The first time Yan Yang ’05 went back to visit her old high school, she was mistaken for a regular student. She remembers the way the head of guidance approached her that afternoon:
“Hey honey, you got a pass?” he asked her.
Yang had to explain that she had, in fact, graduated a year ago, and no longer needed a pass to walk in the halls.
As a public school intern, Yang now spends a minimum of four hours each week at her old stomping grounds, Wilbur Cross High School. Seventeen other Yalies work in schools across New Haven as part of the Dwight Hall’s public school intern program, which is funded by the Office of New Haven and State Affairs.
But so far, Yang is the only person to intern at a school she attended.
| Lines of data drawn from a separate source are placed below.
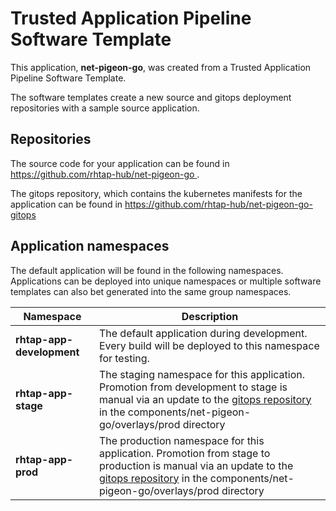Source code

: # Trusted Application Pipeline Software Template

This application, **net-pigeon-go**, was created from a Trusted Application Pipeline Software Template.

The software templates create a new source and gitops deployment repositories with a sample source application. 

## Repositories

The source code for your application can be found in [https://github.com/rhtap-hub/net-pigeon-go ](https://github.com/rhtap-hub/net-pigeon-go ).
 
The gitops repository, which contains the kubernetes manifests for the application can be found in 
[https://github.com/rhtap-hub/net-pigeon-go-gitops ](https://github.com/rhtap-hub/net-pigeon-go-gitops ) 

## Application namespaces 

The default application will be found in the following namespaces. Applications can be deployed into unique namespaces or multiple software templates can also bet generated into the same group namespaces.  

|  Namespace   |  Description   |  
| -------- | -------- |   
| **rhtap-app-development** | The default application during development. Every build will be deployed to this namespace for testing. | 
| **rhtap-app-stage** | The staging namespace for this application. Promotion from development to stage is manual via an update to the [gitops repository](https://github.com/rhtap-hub/net-pigeon-go-gitops ) in the components/net-pigeon-go/overlays/prod directory |  
| **rhtap-app-prod** | The production namespace for this application. Promotion from stage to production is manual via an update to the [gitops repository](https://github.com/rhtap-hub/net-pigeon-go-gitops ) in the components/net-pigeon-go/overlays/prod directory |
Public school interns serve as liaisons between the Yale community and their assigned New Haven schools. For Yang, this can include leading a Yale tutor through the maze of red lockers and fluorescent lights to meet his or her tutee for the first time, or looking for opportunities to bring the high schoolers onto the Yale campus.
“New Haven gives Cross a lot of benefits already, and Yale is definitely accommodating,” Yang said. “But what these kids need mostly is mentoring and tutoring — what a better place [to look] than Yale?”
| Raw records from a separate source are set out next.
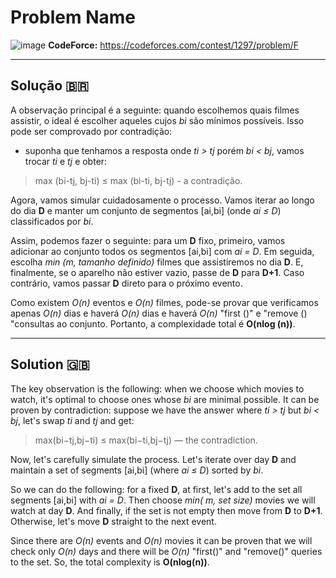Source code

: # Problem Name

![image](https://user-images.githubusercontent.com/40672950/77836861-afd06980-7138-11ea-9b07-5565a280a13d.png)
**CodeForce:** https://codeforces.com/contest/1297/problem/F

---

## Solução 🇧🇷

A observação principal é a seguinte: quando escolhemos quais filmes assistir, o ideal é escolher aqueles cujos _bi_ são mínimos possíveis. Isso pode ser comprovado por contradição:

- suponha que tenhamos a resposta onde _ti > tj_ porém _bi < bj_, vamos trocar _ti_ e _tj_ e obter:
> max (bi-tj, bj-ti) ≤ max (bi-ti, bj-tj) - a contradição.

Agora, vamos simular cuidadosamente o processo. Vamos iterar ao longo do dia **D** e manter um conjunto de segmentos [ai,bi] (onde _ai ≤ D_) classificados por _bi_.

Assim, podemos fazer o seguinte: para um **D** fixo, primeiro, vamos adicionar ao conjunto todos os segmentos [ai,bi] com _ai = D_. Em seguida, escolha _min (m, tamanho definido)_ filmes que assistiremos no dia **D**. E, finalmente, se o aparelho não estiver vazio, passe de **D** para **D+1**. Caso contrário, vamos passar **D** direto para o próximo evento.

Como existem _O(n)_ eventos e _O(n)_ filmes, pode-se provar que verificamos apenas _O(n)_ dias e haverá _O(n)_ dias e haverá _O(n)_ "first ()" e "remove () "consultas ao conjunto. Portanto, a complexidade total é **O(nlog (n))**.

---

## Solution 🇬🇧

The key observation is the following: when we choose which movies to watch, it's optimal to choose ones whose _bi_ are minimal possible. It can be proven by contradiction: suppose we have the answer where _ti > tj_ but _bi < bj_, let's swap _ti_ and _tj_ and get:
> max(bi−tj,bj−ti) ≤ max(bi−ti,bj−tj) — the contradiction.

Now, let's carefully simulate the process. Let's iterate over day **D** and maintain a set of segments [ai,bi] (where _ai ≤ D_) sorted by _bi_.

So we can do the following: for a fixed **D**, at first, let's add to the set all segments [ai,bi] with _ai = D_. Then choose _min( m, set size)_ movies we will watch at day **D**. And finally, if the set is not empty then move from **D** to **D+1**. Otherwise, let's move **D** straight to the next event.

Since there are _O(n)_ events and _O(n)_ movies it can be proven that we will check only _O(n)_ days and there will be _O(n)_ "first()" and "remove()" queries to the set. So, the total complexity is **O(nlog(n))**.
Yang was in the honors track as a student, like many of her friends. Now, as an intern, she works mostly with Cross students who are less academically inclined.
She said the most ambitious project on her agenda is Los Amigos, an effort to bring together Hispanic male students from Cross and Yale, so the high school students can have mentors to whom they can relate.
Yang said 45 percent of Cross students are Hispanic. And Hispanic male students have the highest drop-out rate at the school, followed by black males and Hispanic females, she said.
The goal of Los Amigos is to show students with potential to succeed that there are Yale students who were in their same position several years ago, Yang said. The first meeting took place in February when a group of seven Hispanic Yale students introduced themselves to a group of Hispanic Cross students.
Jason Leon ’03, president of Yale’s Latino-based fraternity, Lambda Upsilon Lambda, went to the first Los Amigos gathering. He said he comes from a low-income area in New York City, and thought he could relate to the Cross students. Before the meeting he was warned that many of the kids had a defeatist attitude, but he said he went there to talk to them and try to set an example.
“They think that education is someone else’s game,” Leon said. “[We wanted] to show them that education is not something that they are boxed out of.”
Yang said she did not stay in the room long while the guys were talking. After she helps to organize a program, she often ducks behind the scenes and waits to hear about how it went.
“For me, that’s my reward. Knowing that it did happen,” she said.
When she was in high school, Yang said there was a Yale public school intern, but she did not know at the time. She first learned of the program last spring, when her freshman counselor encouraged her to check it out.
“We thought [Yang] would be a great resource because she would have already pre-identified some of the resources that might be lacking that Yale could help with,” said Josh Griggs ’03, the public school intern coordinator.
Despite her familiarity with the school, Yang has been surprised since becoming an intern. She remembered a teacher steering her away from bringing in Yale students to discuss the college process with a particular class.
“That class is no good — they have behavioral problems [and] they can barely read a book,” Yang recalls the teacher saying.
Yang was surprised to hear these words coming from a teacher. But as her internship progressed, she came to understand the teacher’s advice.
Still, Yang said she thinks she has to keep an optimistic attitude.
“I know that there are those people [with problems],” she said. “But for me, it’s more like, okay, there’s this problem. How do I deal with it?”